Effective Theory Of Superfluidity

Abstract

Abstract This chapter discusses how the effective theory incorporates the low-energy dynamics of the superfluid vacuum and the dynamics of the system of quasiparticles in Bose liquids. The effective theory of two-fluid hydrodynamics was developed by Lev Landau. According to the general ideas of Landau, a weakly excited state of the quantum system can be considered as a small number of elementary excitations. Applying this to the quantum liquid 4He, the dense system of strongly interacting 4Heatoms can be represented in the low-energy corner by a dilute system of weakly interacting quasiparticles (phonons and rotons). In addition, the state without excitations — the ground state or the quantum vacuum — has its own degrees of freedom: it can experience the coherent collective motion. This motion is described by continuity and London equations for superfluid velocity and density.
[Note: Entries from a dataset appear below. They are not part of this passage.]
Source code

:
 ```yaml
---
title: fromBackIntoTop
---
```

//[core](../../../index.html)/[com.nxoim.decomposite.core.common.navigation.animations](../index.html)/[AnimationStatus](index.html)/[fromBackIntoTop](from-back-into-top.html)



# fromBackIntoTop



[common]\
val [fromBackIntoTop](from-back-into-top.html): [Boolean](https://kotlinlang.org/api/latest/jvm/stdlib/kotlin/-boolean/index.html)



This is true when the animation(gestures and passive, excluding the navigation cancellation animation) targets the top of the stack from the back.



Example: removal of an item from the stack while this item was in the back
Since superfluid velocity and density of liquid produce effective acoustic metric for quasiparticles, the continuity and London equations represent an analog of Einstein equations for effective gravity in quantum liquids, while quasiparticles represent matter on the background of quantum vacuum. The chapter also considers the role of Galilean transformation, two reference frames for quasiparticles (co-moving and absolute), effect of frame dragging produced by superfluid velocity, and whether the speed of light is a fundamental constant.